Exercise goal – The entries below hold a line with "an automated way." and a line with "user-definable automation engine.". Return those lines and all that lie between them, exactly and only.

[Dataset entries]
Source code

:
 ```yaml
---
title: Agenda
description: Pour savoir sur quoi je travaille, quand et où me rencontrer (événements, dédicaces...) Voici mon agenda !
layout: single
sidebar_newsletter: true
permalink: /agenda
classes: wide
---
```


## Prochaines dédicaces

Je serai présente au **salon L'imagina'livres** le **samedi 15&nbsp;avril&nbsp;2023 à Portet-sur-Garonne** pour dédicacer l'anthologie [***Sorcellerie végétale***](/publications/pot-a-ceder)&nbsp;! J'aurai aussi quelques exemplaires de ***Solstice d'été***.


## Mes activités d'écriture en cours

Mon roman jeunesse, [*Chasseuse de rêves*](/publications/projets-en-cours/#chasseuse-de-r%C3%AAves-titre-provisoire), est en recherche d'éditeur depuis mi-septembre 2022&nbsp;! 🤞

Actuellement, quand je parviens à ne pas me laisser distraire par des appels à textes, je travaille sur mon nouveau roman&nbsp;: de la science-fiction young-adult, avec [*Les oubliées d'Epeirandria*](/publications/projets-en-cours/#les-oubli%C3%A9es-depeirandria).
* * *
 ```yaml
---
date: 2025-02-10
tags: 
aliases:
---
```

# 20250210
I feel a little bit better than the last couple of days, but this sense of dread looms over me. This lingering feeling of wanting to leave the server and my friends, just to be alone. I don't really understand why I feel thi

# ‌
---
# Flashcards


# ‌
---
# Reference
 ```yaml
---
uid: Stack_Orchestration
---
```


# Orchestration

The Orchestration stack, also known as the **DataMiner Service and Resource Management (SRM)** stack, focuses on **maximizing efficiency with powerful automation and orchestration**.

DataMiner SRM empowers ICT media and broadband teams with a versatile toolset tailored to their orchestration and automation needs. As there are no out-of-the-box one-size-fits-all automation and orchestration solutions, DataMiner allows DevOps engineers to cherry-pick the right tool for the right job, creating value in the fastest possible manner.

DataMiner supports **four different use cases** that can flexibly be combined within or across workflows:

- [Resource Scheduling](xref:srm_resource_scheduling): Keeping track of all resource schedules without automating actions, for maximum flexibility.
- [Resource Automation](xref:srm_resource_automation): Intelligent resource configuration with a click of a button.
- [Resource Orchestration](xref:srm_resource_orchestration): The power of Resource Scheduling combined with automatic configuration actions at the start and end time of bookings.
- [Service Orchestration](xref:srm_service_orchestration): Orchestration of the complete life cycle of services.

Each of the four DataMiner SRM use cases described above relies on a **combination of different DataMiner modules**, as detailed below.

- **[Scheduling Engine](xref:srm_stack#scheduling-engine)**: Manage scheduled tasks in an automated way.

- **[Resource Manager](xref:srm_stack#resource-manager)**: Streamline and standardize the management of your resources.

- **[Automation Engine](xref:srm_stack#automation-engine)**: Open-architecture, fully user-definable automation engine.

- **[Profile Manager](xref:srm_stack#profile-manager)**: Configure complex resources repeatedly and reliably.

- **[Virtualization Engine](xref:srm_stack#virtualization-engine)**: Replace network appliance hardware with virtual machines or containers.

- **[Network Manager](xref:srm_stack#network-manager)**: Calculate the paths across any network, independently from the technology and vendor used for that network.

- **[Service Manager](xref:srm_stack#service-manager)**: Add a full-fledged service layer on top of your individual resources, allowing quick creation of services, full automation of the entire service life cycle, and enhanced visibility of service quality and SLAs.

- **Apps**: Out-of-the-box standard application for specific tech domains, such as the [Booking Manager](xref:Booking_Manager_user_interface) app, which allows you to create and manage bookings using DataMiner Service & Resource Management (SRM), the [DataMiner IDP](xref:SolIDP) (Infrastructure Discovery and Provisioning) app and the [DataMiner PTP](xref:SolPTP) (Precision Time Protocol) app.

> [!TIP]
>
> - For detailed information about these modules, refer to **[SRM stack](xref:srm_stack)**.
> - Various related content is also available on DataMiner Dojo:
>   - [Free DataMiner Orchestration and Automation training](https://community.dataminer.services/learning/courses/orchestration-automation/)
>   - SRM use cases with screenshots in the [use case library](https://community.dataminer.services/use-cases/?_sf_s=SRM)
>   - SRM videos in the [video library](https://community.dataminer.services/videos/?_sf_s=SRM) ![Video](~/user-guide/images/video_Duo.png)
==
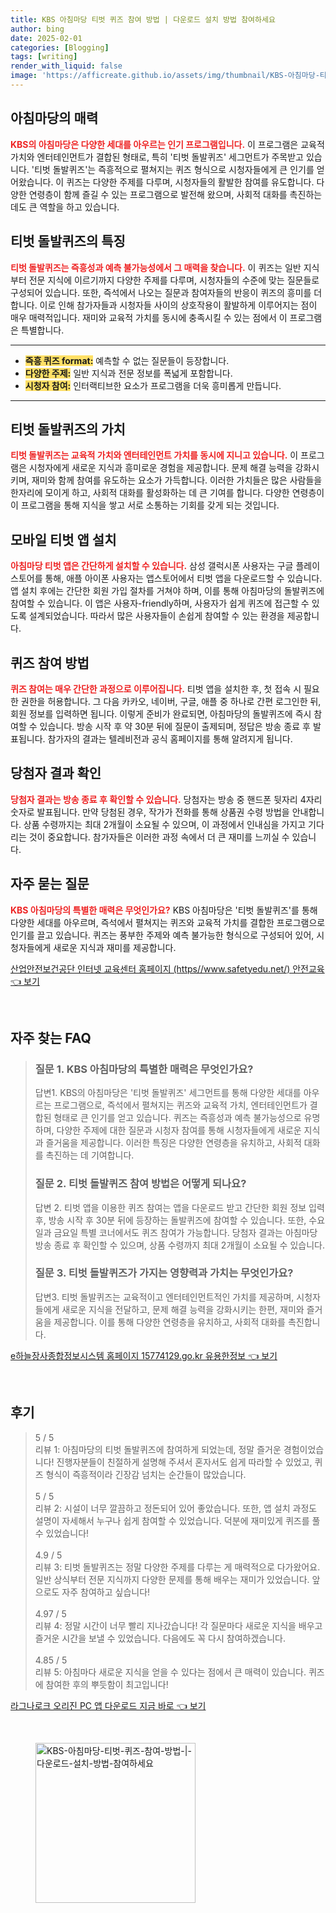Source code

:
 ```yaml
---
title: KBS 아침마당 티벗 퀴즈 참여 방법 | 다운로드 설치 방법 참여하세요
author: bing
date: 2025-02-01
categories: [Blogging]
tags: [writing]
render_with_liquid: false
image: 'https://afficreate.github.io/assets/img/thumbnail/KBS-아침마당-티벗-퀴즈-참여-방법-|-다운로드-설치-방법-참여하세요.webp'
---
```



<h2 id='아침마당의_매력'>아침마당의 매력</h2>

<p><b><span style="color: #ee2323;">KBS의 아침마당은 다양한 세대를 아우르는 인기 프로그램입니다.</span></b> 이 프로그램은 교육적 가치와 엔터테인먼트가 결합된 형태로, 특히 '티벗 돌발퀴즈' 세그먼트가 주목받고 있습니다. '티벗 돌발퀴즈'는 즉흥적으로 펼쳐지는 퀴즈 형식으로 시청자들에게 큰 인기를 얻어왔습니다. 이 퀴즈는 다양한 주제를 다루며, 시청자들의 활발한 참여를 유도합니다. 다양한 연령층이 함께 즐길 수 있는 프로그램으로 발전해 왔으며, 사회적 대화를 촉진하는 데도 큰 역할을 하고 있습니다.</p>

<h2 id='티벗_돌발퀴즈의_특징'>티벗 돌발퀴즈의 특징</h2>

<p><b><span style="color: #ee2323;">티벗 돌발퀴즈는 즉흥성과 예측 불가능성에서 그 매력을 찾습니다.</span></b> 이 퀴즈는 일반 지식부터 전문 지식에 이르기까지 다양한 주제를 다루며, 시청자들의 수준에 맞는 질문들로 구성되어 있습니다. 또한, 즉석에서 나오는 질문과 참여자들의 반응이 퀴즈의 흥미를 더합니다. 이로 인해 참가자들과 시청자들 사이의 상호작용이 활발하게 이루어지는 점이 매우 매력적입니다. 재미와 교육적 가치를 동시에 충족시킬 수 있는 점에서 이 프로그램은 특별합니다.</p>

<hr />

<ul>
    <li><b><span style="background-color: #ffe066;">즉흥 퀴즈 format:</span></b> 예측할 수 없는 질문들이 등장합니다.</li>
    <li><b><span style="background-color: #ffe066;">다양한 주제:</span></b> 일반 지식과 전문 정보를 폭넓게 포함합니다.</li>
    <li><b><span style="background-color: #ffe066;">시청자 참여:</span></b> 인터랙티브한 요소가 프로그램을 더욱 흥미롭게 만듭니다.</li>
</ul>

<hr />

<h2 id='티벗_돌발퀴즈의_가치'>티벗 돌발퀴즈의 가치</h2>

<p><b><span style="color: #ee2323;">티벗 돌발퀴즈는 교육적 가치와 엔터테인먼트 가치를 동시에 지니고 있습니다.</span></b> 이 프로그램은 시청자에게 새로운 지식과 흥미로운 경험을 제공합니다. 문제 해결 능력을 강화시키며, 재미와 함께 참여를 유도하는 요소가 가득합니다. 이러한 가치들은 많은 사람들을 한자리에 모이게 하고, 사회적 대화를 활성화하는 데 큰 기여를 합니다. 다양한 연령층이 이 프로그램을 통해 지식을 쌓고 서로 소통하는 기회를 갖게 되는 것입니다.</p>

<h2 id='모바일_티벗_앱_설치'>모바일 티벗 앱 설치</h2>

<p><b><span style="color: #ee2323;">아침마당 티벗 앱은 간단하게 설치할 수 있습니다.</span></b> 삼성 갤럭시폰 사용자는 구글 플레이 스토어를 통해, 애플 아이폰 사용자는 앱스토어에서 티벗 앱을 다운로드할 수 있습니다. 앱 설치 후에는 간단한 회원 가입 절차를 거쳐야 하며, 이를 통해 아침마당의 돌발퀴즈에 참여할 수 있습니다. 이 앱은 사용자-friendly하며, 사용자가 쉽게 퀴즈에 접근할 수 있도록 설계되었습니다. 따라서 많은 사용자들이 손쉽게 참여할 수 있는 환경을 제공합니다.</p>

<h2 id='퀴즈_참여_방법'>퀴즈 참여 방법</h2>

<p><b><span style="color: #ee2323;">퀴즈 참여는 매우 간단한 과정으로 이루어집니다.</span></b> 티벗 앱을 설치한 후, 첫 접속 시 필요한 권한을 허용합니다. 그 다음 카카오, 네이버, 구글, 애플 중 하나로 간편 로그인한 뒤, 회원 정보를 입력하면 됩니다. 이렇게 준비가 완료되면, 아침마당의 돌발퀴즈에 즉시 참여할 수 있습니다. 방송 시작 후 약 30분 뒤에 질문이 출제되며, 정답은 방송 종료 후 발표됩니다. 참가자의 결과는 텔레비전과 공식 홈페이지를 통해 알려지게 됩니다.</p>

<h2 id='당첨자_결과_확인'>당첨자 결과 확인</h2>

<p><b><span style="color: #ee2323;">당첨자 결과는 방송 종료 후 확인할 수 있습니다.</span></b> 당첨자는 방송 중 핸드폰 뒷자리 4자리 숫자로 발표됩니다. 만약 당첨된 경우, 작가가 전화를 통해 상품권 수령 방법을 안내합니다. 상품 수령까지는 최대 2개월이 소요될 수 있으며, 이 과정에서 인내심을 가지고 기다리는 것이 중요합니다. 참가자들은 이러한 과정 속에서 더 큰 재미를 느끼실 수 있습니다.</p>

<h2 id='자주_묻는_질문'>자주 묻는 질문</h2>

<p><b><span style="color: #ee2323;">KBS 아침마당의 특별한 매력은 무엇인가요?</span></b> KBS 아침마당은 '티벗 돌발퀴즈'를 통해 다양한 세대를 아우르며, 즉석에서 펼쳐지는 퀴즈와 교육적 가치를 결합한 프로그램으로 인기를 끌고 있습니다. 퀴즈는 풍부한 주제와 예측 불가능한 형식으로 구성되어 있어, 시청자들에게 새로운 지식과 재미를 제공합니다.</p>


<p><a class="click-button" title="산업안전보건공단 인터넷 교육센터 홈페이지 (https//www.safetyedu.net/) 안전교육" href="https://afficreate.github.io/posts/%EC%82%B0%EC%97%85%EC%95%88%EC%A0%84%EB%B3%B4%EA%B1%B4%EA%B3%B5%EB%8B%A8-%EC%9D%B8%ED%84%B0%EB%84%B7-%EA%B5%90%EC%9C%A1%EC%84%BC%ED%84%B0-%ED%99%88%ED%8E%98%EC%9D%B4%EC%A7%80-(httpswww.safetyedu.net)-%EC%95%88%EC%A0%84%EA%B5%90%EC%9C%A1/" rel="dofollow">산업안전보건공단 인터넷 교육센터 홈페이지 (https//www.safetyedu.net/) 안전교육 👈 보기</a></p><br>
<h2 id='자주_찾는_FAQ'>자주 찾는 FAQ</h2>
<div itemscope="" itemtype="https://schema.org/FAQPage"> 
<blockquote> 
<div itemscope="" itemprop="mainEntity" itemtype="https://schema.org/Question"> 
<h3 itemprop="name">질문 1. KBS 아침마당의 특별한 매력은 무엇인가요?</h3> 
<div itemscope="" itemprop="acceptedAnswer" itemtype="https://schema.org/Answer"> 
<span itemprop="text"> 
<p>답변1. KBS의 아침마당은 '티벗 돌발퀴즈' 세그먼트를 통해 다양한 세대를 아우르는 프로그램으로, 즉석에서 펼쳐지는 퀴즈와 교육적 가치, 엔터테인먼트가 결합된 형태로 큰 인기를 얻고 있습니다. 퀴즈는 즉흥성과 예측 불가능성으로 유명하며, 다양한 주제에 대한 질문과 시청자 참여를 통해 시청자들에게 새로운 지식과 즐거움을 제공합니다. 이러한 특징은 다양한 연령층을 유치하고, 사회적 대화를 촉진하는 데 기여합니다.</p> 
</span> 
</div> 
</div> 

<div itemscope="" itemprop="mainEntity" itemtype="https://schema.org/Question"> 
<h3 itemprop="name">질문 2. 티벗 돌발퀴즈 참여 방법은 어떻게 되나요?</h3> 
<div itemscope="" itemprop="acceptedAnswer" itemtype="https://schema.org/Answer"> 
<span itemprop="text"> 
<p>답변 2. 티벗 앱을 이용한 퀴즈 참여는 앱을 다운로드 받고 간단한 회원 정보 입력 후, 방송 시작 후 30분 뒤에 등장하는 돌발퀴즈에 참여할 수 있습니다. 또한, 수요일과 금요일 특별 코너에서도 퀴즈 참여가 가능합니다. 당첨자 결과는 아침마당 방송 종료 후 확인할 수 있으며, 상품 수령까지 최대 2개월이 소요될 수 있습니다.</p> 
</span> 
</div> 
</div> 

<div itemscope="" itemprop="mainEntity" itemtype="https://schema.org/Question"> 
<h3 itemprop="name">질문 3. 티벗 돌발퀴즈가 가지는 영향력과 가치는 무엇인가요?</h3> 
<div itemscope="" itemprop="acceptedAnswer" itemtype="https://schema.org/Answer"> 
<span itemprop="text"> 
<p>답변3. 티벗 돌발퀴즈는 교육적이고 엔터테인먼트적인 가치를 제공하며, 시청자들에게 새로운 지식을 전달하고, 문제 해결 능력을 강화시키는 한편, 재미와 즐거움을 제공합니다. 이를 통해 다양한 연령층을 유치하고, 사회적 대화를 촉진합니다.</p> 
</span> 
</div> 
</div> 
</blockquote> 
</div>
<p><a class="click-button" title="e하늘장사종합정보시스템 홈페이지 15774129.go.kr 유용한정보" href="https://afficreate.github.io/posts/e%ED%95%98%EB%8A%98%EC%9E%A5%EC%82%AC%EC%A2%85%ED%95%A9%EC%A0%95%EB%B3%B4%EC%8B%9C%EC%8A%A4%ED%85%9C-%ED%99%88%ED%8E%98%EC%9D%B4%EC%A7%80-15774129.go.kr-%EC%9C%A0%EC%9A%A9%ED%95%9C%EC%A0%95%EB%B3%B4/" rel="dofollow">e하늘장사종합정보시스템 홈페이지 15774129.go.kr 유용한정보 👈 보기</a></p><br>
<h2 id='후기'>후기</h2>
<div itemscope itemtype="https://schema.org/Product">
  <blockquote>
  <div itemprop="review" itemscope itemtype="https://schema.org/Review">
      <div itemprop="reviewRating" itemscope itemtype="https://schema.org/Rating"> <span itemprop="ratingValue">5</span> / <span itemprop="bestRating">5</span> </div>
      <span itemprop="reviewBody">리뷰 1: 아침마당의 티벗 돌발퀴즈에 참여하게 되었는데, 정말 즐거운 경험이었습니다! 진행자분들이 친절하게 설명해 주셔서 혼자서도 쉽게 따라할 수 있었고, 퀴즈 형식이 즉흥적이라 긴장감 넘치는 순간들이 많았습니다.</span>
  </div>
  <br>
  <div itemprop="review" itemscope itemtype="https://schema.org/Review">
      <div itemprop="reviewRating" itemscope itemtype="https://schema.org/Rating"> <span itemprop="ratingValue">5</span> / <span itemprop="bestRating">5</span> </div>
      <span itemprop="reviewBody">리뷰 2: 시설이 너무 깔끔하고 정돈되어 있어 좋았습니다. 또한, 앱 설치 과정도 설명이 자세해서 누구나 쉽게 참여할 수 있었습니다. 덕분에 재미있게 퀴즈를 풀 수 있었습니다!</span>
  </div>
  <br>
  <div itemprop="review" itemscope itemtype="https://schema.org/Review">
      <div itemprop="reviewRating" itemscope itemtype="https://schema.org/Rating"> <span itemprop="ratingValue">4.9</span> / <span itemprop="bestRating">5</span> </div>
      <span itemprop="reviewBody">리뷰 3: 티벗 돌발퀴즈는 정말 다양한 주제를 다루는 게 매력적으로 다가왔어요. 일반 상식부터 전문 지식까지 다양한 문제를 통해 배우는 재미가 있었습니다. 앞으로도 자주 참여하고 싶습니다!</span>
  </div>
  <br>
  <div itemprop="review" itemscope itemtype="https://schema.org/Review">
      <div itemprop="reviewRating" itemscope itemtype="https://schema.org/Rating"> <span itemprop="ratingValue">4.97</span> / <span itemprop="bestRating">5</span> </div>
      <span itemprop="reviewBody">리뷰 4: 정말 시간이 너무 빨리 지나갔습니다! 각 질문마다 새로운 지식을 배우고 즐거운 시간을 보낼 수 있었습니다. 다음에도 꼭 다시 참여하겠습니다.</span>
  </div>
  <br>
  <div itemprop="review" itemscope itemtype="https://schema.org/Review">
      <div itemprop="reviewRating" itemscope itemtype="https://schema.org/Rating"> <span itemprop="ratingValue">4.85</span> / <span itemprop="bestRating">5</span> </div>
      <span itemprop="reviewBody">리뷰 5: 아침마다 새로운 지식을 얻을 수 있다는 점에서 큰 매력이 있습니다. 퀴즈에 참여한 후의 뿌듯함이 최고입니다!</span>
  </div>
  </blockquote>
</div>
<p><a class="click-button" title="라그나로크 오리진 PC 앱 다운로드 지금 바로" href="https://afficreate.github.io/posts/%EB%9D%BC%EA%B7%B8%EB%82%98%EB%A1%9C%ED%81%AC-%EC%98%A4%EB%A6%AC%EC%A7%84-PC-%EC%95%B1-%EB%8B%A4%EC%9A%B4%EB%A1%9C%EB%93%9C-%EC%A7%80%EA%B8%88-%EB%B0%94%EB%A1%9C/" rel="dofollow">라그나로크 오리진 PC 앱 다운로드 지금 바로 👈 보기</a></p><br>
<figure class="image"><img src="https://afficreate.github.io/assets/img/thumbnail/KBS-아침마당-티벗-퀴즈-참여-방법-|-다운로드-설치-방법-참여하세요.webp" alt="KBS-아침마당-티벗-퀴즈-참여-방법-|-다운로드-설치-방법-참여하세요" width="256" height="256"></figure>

Reply –
- **[Scheduling Engine](xref:srm_stack#scheduling-engine)**: Manage scheduled tasks in an automated way.

- **[Resource Manager](xref:srm_stack#resource-manager)**: Streamline and standardize the management of your resources.

- **[Automation Engine](xref:srm_stack#automation-engine)**: Open-architecture, fully user-definable automation engine.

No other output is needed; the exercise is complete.